Porting or deployment for a mobile platform

The next logical step is deploying your solution on a mobile platform (or platforms). Here, you have several considerations:

Model memory consumption
Data memory consumption
Training speed (if you need on-device training)
Inference speed
Disk space consumption
Battery consumption

You can profile all of this using Xcode instruments.

For information on Swift code speed optimization check out this guide: Writing High-Performance Swift Code, at: https://github.com/apple/swift/blob/master/docs/OptimizationTips.rst.

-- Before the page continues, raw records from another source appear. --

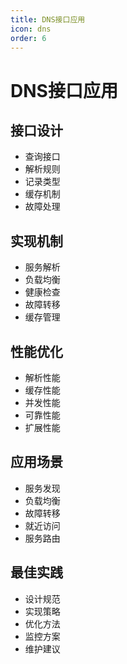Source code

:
 ```yaml
---
title: DNS接口应用
icon: dns
order: 6
---
```


# DNS接口应用

## 接口设计
- 查询接口
- 解析规则
- 记录类型
- 缓存机制
- 故障处理

## 实现机制
- 服务解析
- 负载均衡
- 健康检查
- 故障转移
- 缓存管理

## 性能优化
- 解析性能
- 缓存性能
- 并发性能
- 可靠性能
- 扩展性能

## 应用场景
- 服务发现
- 负载均衡
- 故障转移
- 就近访问
- 服务路由

## 最佳实践
- 设计规范
- 实现策略
- 优化方法
- 监控方案
- 维护建议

If your application includes several pre-trained models, for example, neural artistic style filters, you can use on-demand resources to store those models on the App Store and download them only when they are needed, not in the process of app installation. The On-Demand Resources Guide explains:

"On-demand resources are app contents that are hosted on the App Store and are separate from the related app bundle that you download. They enable smaller app bundles, faster downloads, and richer app content. The app requests sets of on-demand resources, and the operating system manages downloading and storage. ...
The resources can be of any type supported by bundles except for executable code."

As of spring 2017, App Store allows you to store up to 20 GB of on-demand resources. You also can define which resources will be purged when the OS hits the limit of disk space.

You can find more details about this technology and how to adopt it in your application here: https://developer.apple.com/library/content/documentation/FileManagement/Conceptual/On_Demand_Resources_Guide/index.html.

In the previous two chapters, we discussed questions of model acceleration and compression in more detail.

It is good to make sure in advance that your model is easily portable for mobile platforms. For example, suppose you've decided to train a model with one of the frameworks and convert it to a Core ML format for iOS deployment. Before training a complex neural network for a week on a GPU server, verify that untrained network with this architecture can be converted by coremltools. In this way, you will avoid disappointment later when you figure out that coremltools doesn't support one of the layers in your super-cool architecture. Actually, Core ML now supports custom layers, but do you really want to write one if you can replace it with something more traditional? You can call your solution portable only if porting costs much less than rewriting from scratch.